Art Ross Trophy holder Evgeni Malkin has been out of the Pittsburgh Penguins lineup since Oct. 29 thanks to a strained shoulder, although he is expected back shortly.

Vancouver Canucks goalie Roberto Luongo missed six games with a fractured rib but is expected to return soon according to the Vancouver Sun.

The list goes on and on.

Man-games Lost

Tim Wharnsby from www.cbc.ca estimates that teams lose 200 to 300 man-games due to injury a season and teams could surpass that at the end of 2009–10—the Canucks had lost an NHL-high 96 through 18 games as of last Saturday.

In fact, according to data from CBC Sports, 27 of the 30 teams in the NHL have reached the double-digit mark in man-games lost as of the end of last week—the Tampa Bay Lightning lost a league low five man-games and numbers were not provided for the Columbus Blue Jackets or the New York Islanders.

There isn’t any way to prevent someone from suffering a shoulder injury from a clean hit—short of removing body-checking and the physical play from the NHL altogether—and the injury suffered by Cam Ward, as freakish as it was, is a fairly rare occurrence.

Many hockey fans love the sport for the physicality and taking away hitting would be the death-knell for the league.

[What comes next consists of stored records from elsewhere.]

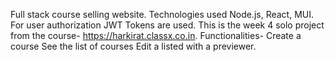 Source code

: Full stack course selling website. Technologies used Node.js, React, MUI. For user authorization JWT Tokens are used.
This is the week 4 solo project from the course- https://harkirat.classx.co.in.
Functionalities-
Create a course
See the list of courses
Edit a listed with a previewer. 
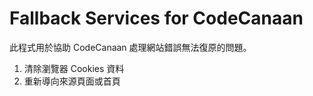 Fallback Services for CodeCanaan
================================

此程式用於協助 CodeCanaan 處理網站錯誤無法復原的問題。

1. 清除瀏覽器 Cookies 資料
2. 重新導向來源頁面或首頁

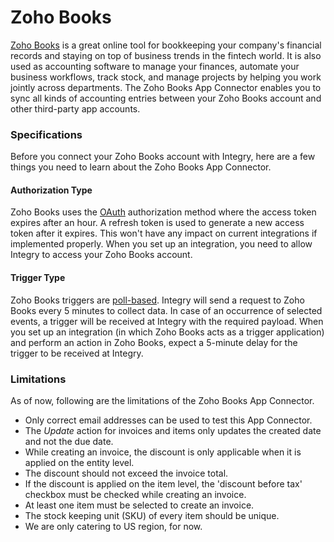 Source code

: # Zoho Books

[Zoho Books](https://www.integry.io/apps/zoho-books) is a great online tool for bookkeeping your company's financial records and staying on top of business trends in the fintech world. It is also used as accounting software to manage your finances, automate your business workflows, track stock, and manage projects by helping you work jointly across departments. The Zoho Books App Connector enables you to sync all kinds of accounting entries between your Zoho Books account and other third-party app accounts.&#x20;

### Specifications <a href="#specifications-0-0" id="specifications-0-0"></a>

Before you connect your Zoho Books account with Integry, here are a few things you need to learn about the Zoho Books App Connector.&#x20;

#### Authorization Type <a href="#authorization-type-0-1" id="authorization-type-0-1"></a>

&#x20;Zoho Books uses the [OAuth](https://support.integry.io/hc/en-us/articles/11112617800985-Authentication-Types-Supported-in-Integry) authorization method where the access token expires after an hour. A refresh token is used to generate a new access token after it expires. This won't have any impact on current integrations if implemented properly. When you set up an integration, you need to allow Integry to access your Zoho Books account.&#x20;

#### Trigger Type <a href="#trigger-type-0-2" id="trigger-type-0-2"></a>

Zoho Books triggers are [poll-based](https://www.testpreptraining.com/tutorial/describe-polling-triggers-and-their-usage/). Integry will send a request to Zoho Books every 5 minutes to collect data. In case of an occurrence of selected events, a trigger will be received at Integry with the required payload. When you set up an integration (in which Zoho Books acts as a trigger application) and perform an action in Zoho Books, expect a 5-minute delay for the trigger to be received at Integry.&#x20;

### Limitations <a href="#limitations-0-3" id="limitations-0-3"></a>

As of now, following are the limitations of the Zoho Books App Connector.&#x20;

* Only correct email addresses can be used to test this App Connector.
* The _Update_ action for invoices and items only updates the created date and not the due date.
* While creating an invoice, the discount is only applicable when it is applied on the entity level.
* The discount should not exceed the invoice total.
* If the discount is applied on the item level, the 'discount before tax' checkbox must be checked while creating an invoice.
* At least one item must be selected to create an invoice.
* The stock keeping unit (SKU) of every item should be unique.
* We are only catering to US region, for now.
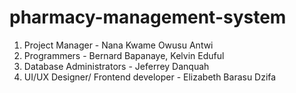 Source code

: # pharmacy-management-system

1. Project Manager - Nana Kwame Owusu Antwi
2. Programmers - Bernard Bapanaye, Kelvin Eduful
3. Database Administrators - Jeferrey Danquah
4. UI/UX Designer/ Frontend developer - Elizabeth Barasu Dzifa 
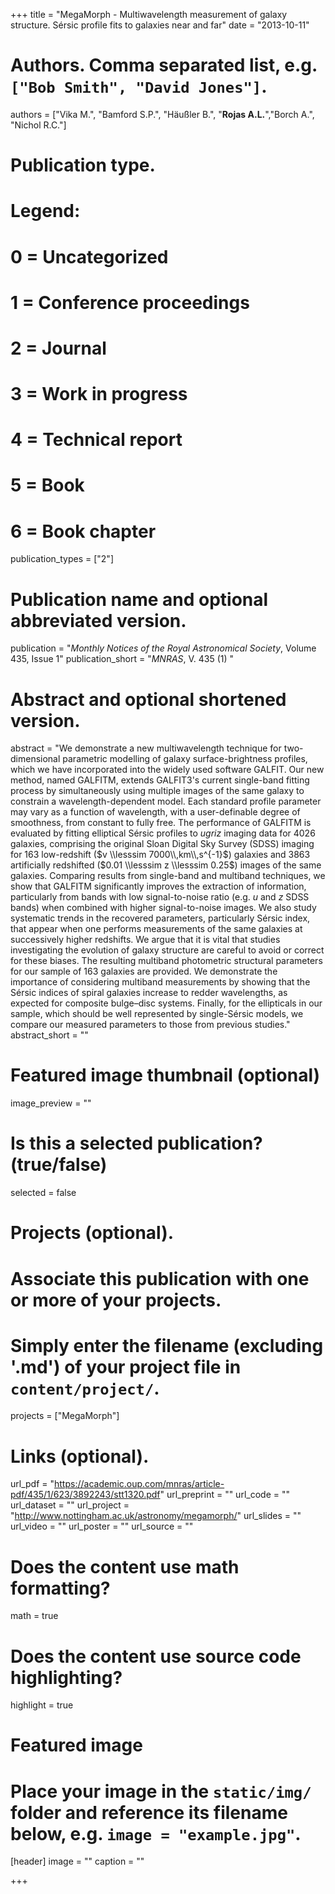 +++
title = "MegaMorph - Multiwavelength measurement of galaxy structure. Sérsic profile fits to galaxies near and far"
date = "2013-10-11"

# Authors. Comma separated list, e.g. `["Bob Smith", "David Jones"]`.
authors = ["Vika M.", "Bamford S.P.", "Häußler B.", "**Rojas A.L.**","Borch A.", "Nichol R.C."]

# Publication type.
# Legend:
# 0 = Uncategorized
# 1 = Conference proceedings
# 2 = Journal
# 3 = Work in progress
# 4 = Technical report
# 5 = Book
# 6 = Book chapter
publication_types = ["2"]

# Publication name and optional abbreviated version.
publication = "*Monthly Notices of the Royal Astronomical Society*, Volume 435, Issue 1"
publication_short = "*MNRAS*, V. 435 (1) "

# Abstract and optional shortened version.
abstract = "We demonstrate a new multiwavelength technique for two-dimensional parametric modelling of galaxy surface-brightness profiles, which we have incorporated into the widely used software GALFIT. Our new method, named GALFITM, extends GALFIT3's current single-band fitting process by simultaneously using multiple images of the same galaxy to constrain a wavelength-dependent model. Each standard profile parameter may vary as a function of wavelength, with a user-definable degree of smoothness, from constant to fully free. The performance of GALFITM is evaluated by fitting elliptical Sérsic profiles to $ugriz$ imaging data for 4026 galaxies, comprising the original Sloan Digital Sky Survey (SDSS) imaging for 163 low-redshift ($v \\lesssim 7000\\,km\\,s^{-1}$) galaxies and 3863 artificially redshifted ($0.01 \\lesssim z \\lesssim 0.25$) images of the same galaxies. Comparing results from single-band and multiband techniques, we show that GALFITM significantly improves the extraction of information, particularly from bands with low signal-to-noise ratio (e.g. $u$ and $z$ SDSS bands) when combined with higher signal-to-noise images. We also study systematic trends in the recovered parameters, particularly Sérsic index, that appear when one performs measurements of the same galaxies at successively higher redshifts. We argue that it is vital that studies investigating the evolution of galaxy structure are careful to avoid or correct for these biases. The resulting multiband photometric structural parameters for our sample of 163 galaxies are provided. We demonstrate the importance of considering multiband measurements by showing that the Sérsic indices of spiral galaxies increase to redder wavelengths, as expected for composite bulge–disc systems. Finally, for the ellipticals in our sample, which should be well represented by single-Sérsic models, we compare our measured parameters to those from previous studies."
abstract_short = ""

# Featured image thumbnail (optional)
image_preview = ""

# Is this a selected publication? (true/false)
selected = false

# Projects (optional).
#   Associate this publication with one or more of your projects.
#   Simply enter the filename (excluding '.md') of your project file in `content/project/`.
projects = ["MegaMorph"]

# Links (optional).
url_pdf = "https://academic.oup.com/mnras/article-pdf/435/1/623/3892243/stt1320.pdf"
url_preprint = ""
url_code = ""
url_dataset = ""
url_project = "http://www.nottingham.ac.uk/astronomy/megamorph/"
url_slides = ""
url_video = ""
url_poster = ""
url_source = ""

# Does the content use math formatting?
math = true

# Does the content use source code highlighting?
highlight = true

# Featured image
# Place your image in the `static/img/` folder and reference its filename below, e.g. `image = "example.jpg"`.
[header]
image = ""
caption = ""

+++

But what is the reason for all the injuries so early in the season?

After the 2004–05 lockout, the league sought to remove the clutching and grabbing from the game that had become commonplace since the New Jersey Devils captured the Stanley Cup in 1995 and ushered in the period known as the “Dead Puck Era.”

The removal of such elements is a double-edged sword says Michael Russo on www.startribune.com, “because you can’t hold guys up on the forecheck anymore, today’s checks are power-packed. Two hundred-pound guys are skating into other players at 30 miles per hour.”

The NHL is going into its third season with its new clutch-free rules however and this is the first time there have been so many stars out so early in the season.

Injuries will always happen in professional hockey and the fact that Ovechkin and Malkin are out at the same time is merely an anomaly, so people needn’t fret.

As Detroit Red Wings GM Ken Holland said, the injuries are a result of the nature of the game.

“If there were 85 people out with the same injury, then I would say let’s study it,” Holland told the CBC.

“But a lot of these injuries are the result of this being a physical game.”